图6 各组小鼠肝脏病理组织切片镜下观察（HE染色，×20）Fig.6 Histopathological changes of liver of mice in various groups（HE staining，×20）

2.2.8.3 肾脏 Ⅳ1、Ⅳ2和Ⅳ3组整体结构基本正常；Ⅴ1组肾小管上皮疏松水肿脱落，Ⅴ2组部分肾小管上皮疏松水肿脱落，Ⅴ3组肾间质大量充血，组织可见明显炎症细胞浸润；Ⅰ1、Ⅱ1组血管轻微充血扩张，无明显炎症细胞浸润，Ⅰ2、Ⅱ2组组织结构基本正常，Ⅰ3、Ⅱ3组肾小管上皮细胞轻微脱落水肿，未见明显炎症细胞浸润；Ⅲ1组肾小管上皮细胞轻微脱落水肿，肾间质明显充血，Ⅲ2组肾小管上皮细胞明显脱落水肿，组织有少量炎症细胞浸润，Ⅲ3组肾小管上皮细胞大量坏死，坏死区上皮细胞核固缩，溶解消失，组织少量炎症细胞浸润。见图7。

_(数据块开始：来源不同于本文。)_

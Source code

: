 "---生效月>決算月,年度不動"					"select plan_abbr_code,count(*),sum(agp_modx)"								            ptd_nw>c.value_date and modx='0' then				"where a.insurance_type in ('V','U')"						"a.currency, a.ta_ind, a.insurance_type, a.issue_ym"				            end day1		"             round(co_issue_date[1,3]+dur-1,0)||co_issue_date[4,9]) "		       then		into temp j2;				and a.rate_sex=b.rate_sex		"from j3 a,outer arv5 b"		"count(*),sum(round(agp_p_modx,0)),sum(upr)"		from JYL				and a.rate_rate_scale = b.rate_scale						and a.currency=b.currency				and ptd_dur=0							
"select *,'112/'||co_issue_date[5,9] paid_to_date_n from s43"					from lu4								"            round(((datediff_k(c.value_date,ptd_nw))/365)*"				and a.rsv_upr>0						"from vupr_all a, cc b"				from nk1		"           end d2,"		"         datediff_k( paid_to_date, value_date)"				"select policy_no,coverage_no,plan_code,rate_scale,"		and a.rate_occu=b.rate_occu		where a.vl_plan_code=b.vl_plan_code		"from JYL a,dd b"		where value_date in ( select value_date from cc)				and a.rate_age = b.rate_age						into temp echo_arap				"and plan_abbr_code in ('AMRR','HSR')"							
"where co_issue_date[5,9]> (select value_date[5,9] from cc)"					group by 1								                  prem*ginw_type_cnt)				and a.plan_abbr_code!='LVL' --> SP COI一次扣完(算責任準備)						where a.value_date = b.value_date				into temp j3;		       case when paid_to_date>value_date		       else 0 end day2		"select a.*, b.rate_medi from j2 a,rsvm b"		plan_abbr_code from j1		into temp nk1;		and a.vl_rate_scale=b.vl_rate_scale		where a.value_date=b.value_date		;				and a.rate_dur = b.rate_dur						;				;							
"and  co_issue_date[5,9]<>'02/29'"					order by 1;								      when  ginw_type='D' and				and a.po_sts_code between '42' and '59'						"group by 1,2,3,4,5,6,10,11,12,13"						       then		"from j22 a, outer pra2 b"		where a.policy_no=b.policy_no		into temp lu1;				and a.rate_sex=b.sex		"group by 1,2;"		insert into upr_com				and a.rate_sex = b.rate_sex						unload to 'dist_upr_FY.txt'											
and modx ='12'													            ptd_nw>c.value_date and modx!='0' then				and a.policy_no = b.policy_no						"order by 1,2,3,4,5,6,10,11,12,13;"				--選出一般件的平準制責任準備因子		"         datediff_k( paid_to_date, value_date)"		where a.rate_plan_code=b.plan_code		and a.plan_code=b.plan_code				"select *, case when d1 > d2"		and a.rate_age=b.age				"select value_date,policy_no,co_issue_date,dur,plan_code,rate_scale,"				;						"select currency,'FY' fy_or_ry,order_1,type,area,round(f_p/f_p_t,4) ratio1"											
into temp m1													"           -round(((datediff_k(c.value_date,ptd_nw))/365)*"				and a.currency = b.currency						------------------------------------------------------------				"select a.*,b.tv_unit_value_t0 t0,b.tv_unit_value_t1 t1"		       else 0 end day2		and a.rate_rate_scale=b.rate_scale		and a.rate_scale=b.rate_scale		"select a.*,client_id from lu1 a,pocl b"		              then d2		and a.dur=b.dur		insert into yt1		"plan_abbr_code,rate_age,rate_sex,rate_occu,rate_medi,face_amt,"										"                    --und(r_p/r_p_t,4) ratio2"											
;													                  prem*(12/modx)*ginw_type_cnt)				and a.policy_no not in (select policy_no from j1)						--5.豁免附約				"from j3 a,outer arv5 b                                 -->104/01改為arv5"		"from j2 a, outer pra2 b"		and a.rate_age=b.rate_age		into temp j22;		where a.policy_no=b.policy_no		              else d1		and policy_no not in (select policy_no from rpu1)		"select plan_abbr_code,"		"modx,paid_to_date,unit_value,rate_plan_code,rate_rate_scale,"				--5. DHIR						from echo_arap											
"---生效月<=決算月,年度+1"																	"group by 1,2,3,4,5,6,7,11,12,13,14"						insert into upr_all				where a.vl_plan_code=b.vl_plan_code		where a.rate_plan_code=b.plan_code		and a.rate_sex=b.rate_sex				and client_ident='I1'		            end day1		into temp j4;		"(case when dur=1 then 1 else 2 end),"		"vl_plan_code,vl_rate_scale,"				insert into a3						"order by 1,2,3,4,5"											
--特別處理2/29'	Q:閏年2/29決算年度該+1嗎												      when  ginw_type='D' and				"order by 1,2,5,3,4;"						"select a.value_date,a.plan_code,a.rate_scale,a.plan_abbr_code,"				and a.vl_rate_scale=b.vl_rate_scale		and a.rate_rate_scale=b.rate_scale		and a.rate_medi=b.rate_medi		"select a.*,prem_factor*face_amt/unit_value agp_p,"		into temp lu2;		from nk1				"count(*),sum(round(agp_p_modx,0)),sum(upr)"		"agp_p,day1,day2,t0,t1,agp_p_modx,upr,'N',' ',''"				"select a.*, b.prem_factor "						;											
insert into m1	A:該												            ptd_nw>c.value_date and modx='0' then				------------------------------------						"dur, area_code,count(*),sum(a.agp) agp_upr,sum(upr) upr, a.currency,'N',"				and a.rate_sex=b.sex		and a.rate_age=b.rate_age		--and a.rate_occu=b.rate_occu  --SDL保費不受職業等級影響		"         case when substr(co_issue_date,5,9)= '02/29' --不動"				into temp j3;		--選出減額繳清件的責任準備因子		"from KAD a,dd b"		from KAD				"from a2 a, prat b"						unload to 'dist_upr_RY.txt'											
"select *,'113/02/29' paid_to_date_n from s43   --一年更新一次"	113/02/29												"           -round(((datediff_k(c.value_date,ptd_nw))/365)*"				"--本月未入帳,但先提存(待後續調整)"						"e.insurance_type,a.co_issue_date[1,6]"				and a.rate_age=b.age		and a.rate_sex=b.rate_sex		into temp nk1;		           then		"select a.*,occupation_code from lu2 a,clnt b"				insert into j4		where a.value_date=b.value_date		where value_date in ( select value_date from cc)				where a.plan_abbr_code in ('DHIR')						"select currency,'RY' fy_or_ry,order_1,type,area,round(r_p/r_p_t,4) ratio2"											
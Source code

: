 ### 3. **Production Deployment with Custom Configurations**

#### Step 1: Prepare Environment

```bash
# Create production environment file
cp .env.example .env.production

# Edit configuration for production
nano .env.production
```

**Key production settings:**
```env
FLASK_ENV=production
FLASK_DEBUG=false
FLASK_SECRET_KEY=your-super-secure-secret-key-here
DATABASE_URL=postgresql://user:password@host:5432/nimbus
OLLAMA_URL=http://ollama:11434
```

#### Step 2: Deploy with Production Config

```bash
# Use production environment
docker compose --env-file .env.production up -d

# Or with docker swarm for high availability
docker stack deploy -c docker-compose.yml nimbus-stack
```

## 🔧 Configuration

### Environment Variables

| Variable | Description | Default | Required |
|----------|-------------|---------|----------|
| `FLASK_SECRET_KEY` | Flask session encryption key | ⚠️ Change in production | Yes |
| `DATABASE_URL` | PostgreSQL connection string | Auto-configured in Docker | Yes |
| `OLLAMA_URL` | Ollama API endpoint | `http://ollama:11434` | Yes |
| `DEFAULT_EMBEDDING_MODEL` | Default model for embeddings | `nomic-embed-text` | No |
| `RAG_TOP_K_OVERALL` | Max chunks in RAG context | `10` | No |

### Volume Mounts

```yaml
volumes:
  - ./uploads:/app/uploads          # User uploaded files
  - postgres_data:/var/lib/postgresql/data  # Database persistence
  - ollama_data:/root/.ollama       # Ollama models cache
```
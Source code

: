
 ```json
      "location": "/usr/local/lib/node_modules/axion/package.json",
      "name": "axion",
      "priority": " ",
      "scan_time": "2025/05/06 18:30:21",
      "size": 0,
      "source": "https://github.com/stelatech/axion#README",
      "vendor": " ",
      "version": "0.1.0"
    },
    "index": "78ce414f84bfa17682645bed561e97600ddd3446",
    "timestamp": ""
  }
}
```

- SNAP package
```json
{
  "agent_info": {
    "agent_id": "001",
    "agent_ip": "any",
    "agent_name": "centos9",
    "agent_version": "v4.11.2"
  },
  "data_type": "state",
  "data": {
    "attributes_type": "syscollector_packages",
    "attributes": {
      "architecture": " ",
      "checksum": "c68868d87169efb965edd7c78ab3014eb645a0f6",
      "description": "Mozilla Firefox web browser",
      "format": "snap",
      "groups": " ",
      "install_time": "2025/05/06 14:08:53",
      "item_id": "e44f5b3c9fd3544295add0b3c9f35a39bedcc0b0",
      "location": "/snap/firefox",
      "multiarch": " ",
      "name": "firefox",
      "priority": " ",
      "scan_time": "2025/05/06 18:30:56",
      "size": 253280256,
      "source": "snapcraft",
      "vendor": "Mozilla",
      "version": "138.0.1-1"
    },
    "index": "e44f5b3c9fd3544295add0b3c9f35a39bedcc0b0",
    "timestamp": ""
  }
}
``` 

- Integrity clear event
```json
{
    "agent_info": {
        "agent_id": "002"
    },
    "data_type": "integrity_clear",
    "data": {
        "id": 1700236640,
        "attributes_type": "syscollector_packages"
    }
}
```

图7 各组小鼠肾脏病理组织切片镜下观察（HE染色，×20）Fig.7 Histopathological changes of kidney of mice in various groups（HE staining，×20）

2.2.8.4 脾脏 Ⅳ1、Ⅳ2和Ⅳ3组整体结构正常；Ⅴ1组整体结构异常，红髓白髓界限不分明，脾正常结构消失，呈均质伊红色一片，组织有明显粒细胞浸润，Ⅴ2组脾小结结构不清，红髓白髓界限不分明，脾正常结构消失，Ⅴ3组脾小结结构不清，红髓白髓界限不分明，呈均质伊红色一片，组织可见明显粒细胞浸润；Ⅰ1和Ⅱ1两组脾组织可见少量粒细胞浸润，Ⅰ2、Ⅱ2组和Ⅰ3、Ⅱ3组脾组织整体结构基本正常；Ⅲ1组脾间质可见明显充血，组织可见大量粒细胞浸润，Ⅲ2、Ⅲ3组脾小结结构不清，红髓白髓界限不清，组织淋巴细胞稀疏，组织可见少量粒细胞浸润。见图8。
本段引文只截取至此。